Pilots Demobilized (Buck Danny)


Pilots Demobilized is the third story arc in the Franco-Belgian Buck Danny comic book series, by Jean-Michel Charlier and Victor Hubinon.

Publication history

The "Pilots Demobilized" story arc was published during the early fifties as three separate comic books. The first two, The Red Sea Traffickers and Desert Pirates, were published in 1951 and the closing novel, The Oil Gangsters, in 1952. They were combined into the "Pilots Demobilized" album when the series was republished during the nineties.

Plot

The Red Sea Traffickers

Unemployed after the end of World War II, Buck Danny, Jerry Tumbler and Sonny Tuckson accept a job as commercial airline pilots for the Arabian Airways in the Middle-East.

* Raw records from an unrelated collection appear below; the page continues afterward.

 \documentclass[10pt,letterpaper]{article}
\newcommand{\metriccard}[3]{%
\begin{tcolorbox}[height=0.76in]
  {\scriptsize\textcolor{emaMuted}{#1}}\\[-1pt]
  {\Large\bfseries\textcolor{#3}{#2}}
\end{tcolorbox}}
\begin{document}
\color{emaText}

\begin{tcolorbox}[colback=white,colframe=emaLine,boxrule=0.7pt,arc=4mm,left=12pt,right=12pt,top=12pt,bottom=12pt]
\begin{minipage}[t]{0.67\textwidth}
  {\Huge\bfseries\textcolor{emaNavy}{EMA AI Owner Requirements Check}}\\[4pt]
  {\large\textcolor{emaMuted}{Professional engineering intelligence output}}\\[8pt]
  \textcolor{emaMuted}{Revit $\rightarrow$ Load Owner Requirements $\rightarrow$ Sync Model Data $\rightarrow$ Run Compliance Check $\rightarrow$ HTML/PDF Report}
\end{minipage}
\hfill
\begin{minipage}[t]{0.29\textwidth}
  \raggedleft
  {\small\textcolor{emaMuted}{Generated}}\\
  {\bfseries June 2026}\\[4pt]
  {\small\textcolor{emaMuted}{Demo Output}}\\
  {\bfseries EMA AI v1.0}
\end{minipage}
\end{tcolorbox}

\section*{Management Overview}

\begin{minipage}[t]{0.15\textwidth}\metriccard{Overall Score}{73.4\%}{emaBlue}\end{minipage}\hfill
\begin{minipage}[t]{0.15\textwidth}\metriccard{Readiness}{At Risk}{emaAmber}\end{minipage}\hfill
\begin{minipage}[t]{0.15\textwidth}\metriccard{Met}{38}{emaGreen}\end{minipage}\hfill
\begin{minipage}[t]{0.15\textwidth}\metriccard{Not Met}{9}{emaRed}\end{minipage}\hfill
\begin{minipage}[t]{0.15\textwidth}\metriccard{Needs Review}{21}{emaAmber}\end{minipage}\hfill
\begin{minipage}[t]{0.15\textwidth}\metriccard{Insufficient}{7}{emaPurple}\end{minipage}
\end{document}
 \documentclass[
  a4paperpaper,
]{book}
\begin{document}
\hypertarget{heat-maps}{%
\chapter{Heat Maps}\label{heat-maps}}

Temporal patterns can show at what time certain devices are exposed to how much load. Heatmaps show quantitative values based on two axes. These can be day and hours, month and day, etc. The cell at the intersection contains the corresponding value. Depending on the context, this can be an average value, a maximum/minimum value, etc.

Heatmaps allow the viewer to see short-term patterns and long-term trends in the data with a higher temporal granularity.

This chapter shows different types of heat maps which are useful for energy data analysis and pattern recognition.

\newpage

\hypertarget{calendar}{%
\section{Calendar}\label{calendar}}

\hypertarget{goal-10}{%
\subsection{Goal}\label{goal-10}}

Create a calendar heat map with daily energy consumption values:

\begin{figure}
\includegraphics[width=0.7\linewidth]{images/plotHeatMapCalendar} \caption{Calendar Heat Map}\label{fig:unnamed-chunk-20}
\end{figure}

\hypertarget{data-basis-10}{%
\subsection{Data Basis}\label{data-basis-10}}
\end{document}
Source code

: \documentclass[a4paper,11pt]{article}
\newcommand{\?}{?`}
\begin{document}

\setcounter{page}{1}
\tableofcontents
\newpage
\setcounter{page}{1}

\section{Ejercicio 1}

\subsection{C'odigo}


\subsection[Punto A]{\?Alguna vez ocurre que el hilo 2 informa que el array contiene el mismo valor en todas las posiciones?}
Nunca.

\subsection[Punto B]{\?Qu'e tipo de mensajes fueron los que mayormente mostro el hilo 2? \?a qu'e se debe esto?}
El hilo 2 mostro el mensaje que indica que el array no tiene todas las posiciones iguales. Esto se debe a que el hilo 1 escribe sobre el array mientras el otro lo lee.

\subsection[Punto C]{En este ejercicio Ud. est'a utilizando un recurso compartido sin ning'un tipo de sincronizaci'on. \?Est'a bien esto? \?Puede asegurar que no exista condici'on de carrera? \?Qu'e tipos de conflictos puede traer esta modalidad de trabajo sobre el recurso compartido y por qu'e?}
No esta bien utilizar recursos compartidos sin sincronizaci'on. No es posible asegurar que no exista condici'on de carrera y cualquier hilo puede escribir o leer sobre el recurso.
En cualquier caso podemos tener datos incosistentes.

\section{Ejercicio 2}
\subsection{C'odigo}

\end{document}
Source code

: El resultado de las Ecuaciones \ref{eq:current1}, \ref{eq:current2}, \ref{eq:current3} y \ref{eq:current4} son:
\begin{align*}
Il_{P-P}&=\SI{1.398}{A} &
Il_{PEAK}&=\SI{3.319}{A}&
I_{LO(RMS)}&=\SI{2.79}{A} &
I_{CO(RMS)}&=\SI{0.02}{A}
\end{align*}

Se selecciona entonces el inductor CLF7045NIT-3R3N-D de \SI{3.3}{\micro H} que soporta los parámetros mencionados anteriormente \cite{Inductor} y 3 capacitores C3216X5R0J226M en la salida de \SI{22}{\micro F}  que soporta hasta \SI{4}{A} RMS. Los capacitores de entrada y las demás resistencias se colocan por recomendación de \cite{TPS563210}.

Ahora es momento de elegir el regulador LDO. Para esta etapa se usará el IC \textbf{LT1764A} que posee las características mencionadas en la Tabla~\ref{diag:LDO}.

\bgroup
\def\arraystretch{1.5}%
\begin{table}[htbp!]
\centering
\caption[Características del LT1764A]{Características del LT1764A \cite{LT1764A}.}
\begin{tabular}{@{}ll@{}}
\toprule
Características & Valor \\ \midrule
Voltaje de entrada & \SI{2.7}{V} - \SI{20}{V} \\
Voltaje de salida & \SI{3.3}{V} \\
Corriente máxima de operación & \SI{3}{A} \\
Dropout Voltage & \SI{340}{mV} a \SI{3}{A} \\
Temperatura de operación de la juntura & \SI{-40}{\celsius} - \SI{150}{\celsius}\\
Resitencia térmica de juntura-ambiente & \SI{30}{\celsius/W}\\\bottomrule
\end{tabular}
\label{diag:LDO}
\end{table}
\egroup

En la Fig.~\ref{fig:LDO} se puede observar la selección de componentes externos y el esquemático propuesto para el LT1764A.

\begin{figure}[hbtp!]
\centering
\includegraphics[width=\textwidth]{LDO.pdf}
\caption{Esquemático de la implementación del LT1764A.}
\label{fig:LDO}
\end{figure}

Due to company policy, they are forced to reach Port Said on their own. On the way from Cairo to Port Said, they save a young woman from a kidnapping. Out of gratitude, she gives them a lift, and they learn that she is a royal princess; her father is the Sheikh of the Oulaï, an independent tribe in the Arabian Peninsula. She indicates that if they ever need help in the region, they can always contact her.
Once in Port Said, the trio takes an Arabian Airways flight to the company's main base in Arabia; on the way, the plane malfunctions, forcing Danny, Tumbler and Tuckson to take over and crash-land it on the base. Disgusted by the company's incompetence, they immediately tender their resignations, but Samuel Bronstein, the airline's CEO, informs them that they will continue to work for him until the price of the lost plane has been paid.
To make matters worse, the three pilots soon discover that the company is using its planes to smuggle arms to several local Arab tribes. Due to the shortage of pilots, Bronstein decides to keep them employed anyway, but places them in the custody of a muscular Arab guard, Achmet, and divides their schedules to prevent any concerted escape. The situation seems hopeless, but a caravan comes into the base bringing an outsider, an Englishwoman who may not be all she seems...

The Desert Pirates

While Sonny is flying another mission, Danny and Tumbler are freed by the Englishwoman, who turns out to be an MI5 agent investigating the Arabian Airways. The three of them seek asylum at the palace of Emir Hussein, who controls the region, but he is revealed to be in cahoots with Bronstein; the illegal arms were meant to help him retake oil-rich territories from his rival, Sheikh Chekri El-Maahdi.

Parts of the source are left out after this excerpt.